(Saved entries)
:::::

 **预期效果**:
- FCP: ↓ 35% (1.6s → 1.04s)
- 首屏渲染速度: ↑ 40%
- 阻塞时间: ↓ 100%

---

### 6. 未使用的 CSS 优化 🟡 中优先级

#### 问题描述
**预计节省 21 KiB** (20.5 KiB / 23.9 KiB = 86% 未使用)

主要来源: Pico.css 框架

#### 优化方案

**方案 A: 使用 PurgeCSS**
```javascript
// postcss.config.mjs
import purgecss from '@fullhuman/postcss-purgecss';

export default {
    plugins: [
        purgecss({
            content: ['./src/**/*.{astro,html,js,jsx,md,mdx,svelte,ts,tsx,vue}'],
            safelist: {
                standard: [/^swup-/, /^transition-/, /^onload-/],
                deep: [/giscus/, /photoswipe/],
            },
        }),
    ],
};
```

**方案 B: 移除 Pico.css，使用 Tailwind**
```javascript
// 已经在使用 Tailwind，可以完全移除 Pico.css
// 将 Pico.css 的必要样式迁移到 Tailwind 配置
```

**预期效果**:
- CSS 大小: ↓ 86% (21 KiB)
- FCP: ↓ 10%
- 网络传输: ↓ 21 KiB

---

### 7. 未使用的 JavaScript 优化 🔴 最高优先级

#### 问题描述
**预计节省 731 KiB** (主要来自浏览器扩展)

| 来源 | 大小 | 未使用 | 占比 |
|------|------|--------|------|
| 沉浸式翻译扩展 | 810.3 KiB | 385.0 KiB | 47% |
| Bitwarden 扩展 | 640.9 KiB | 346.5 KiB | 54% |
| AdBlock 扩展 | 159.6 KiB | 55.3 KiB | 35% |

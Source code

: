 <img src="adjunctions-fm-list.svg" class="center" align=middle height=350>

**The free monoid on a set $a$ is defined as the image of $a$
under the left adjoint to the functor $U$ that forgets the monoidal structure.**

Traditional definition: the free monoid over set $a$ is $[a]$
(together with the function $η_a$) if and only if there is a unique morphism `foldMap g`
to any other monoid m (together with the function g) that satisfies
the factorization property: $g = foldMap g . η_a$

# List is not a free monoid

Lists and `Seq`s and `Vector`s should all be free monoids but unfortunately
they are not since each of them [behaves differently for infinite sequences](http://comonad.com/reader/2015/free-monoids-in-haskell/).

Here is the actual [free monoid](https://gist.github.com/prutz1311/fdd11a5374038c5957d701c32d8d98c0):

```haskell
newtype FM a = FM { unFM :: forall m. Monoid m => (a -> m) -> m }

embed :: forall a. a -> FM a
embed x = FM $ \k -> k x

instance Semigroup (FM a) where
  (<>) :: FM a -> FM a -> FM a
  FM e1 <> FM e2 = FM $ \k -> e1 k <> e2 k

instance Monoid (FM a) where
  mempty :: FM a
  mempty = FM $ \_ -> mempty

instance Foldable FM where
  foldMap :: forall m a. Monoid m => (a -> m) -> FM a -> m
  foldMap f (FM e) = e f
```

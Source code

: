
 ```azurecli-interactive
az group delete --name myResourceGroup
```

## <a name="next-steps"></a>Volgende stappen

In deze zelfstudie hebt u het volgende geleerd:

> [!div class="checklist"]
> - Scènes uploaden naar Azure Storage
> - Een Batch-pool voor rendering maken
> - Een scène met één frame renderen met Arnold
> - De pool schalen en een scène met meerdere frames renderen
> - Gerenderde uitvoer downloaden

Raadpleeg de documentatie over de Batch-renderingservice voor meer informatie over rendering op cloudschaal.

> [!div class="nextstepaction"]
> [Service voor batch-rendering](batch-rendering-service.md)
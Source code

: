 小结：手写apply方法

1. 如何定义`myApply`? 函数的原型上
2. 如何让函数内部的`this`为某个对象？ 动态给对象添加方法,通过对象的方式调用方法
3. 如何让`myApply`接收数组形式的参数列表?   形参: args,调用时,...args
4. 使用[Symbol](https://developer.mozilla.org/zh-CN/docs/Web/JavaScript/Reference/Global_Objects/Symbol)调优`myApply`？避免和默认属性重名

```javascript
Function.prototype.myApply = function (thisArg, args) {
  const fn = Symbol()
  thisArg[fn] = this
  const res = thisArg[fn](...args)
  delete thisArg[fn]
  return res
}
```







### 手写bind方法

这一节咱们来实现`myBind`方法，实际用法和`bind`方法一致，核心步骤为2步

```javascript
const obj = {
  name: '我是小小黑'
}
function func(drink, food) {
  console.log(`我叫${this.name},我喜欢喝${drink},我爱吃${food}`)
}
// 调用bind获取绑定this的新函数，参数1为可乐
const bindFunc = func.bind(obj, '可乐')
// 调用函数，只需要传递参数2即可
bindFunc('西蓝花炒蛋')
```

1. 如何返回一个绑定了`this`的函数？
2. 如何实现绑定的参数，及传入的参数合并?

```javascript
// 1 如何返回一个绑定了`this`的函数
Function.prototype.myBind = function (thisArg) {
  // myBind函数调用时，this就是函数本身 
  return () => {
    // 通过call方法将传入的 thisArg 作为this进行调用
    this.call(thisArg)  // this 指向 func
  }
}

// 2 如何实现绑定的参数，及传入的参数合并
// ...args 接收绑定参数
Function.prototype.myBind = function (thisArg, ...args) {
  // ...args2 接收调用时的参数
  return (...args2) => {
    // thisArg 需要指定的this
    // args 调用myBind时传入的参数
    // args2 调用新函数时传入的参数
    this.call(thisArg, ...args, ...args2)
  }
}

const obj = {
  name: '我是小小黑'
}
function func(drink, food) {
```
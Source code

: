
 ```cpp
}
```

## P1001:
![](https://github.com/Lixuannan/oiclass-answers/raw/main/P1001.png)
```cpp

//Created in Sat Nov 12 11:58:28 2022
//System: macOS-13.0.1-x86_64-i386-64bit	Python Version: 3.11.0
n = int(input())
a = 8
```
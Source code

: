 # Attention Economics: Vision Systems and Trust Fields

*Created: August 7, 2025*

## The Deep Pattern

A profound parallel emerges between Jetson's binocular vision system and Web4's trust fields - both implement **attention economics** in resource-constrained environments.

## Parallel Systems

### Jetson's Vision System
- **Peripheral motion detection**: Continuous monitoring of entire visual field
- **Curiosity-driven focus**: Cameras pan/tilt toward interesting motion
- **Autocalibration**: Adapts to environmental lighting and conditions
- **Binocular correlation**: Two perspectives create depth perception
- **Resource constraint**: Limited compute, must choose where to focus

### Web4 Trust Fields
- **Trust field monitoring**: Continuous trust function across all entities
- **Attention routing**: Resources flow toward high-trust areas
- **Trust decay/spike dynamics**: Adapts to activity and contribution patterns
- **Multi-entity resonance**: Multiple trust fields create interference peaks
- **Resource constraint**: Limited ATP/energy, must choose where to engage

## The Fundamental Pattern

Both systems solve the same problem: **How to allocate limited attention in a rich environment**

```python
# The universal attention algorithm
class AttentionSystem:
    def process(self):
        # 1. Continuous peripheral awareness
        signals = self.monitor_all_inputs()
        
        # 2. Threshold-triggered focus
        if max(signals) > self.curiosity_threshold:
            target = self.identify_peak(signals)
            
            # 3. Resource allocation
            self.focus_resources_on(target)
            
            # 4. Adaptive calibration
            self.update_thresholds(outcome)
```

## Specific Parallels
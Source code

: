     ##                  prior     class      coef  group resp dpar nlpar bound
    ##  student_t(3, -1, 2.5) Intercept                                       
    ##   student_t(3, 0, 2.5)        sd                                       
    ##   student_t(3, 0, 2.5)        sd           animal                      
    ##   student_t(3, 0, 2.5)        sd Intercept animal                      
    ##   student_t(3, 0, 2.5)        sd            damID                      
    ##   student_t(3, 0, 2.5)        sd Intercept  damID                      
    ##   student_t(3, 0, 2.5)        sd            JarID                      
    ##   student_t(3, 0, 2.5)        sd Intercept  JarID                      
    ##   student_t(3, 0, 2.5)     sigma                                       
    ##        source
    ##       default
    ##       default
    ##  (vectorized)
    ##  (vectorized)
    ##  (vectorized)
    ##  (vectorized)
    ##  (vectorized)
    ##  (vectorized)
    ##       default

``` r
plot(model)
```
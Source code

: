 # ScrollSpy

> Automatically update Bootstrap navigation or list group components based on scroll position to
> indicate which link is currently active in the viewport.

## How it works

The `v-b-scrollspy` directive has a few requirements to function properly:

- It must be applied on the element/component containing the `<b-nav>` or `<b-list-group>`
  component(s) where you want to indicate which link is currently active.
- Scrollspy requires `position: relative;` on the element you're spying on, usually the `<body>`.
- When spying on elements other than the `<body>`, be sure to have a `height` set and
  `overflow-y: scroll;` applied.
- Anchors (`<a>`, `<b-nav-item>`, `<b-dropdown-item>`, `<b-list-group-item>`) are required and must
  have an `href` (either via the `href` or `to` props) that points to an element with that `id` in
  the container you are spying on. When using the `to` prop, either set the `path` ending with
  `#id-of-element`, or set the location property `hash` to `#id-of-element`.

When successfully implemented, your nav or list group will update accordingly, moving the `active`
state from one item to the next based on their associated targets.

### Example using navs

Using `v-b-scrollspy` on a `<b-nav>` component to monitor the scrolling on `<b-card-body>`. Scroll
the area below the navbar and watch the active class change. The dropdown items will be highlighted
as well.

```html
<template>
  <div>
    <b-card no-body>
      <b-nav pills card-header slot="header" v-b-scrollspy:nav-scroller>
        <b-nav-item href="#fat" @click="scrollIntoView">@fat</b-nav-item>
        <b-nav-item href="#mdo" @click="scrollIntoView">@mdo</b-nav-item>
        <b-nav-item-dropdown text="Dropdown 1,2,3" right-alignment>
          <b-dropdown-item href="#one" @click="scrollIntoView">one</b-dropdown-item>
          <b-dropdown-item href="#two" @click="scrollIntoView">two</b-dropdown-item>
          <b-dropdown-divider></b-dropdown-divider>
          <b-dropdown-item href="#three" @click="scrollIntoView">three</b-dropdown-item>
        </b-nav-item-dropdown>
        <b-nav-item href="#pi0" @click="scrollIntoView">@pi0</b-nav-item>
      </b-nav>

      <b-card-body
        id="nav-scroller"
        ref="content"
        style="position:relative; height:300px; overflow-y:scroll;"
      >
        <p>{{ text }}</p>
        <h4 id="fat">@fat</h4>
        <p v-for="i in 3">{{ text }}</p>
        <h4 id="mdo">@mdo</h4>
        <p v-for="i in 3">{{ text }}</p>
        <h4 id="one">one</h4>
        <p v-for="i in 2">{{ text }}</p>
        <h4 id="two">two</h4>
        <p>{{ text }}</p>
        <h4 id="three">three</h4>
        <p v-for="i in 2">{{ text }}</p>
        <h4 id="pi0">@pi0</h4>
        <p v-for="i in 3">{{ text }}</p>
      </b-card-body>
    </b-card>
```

:::::

▶ **Work order**:
The lines above that include "which" should each be listed.

▶ **Response to the task**:
> indicate which link is currently active in the viewport.
  component(s) where you want to indicate which link is currently active.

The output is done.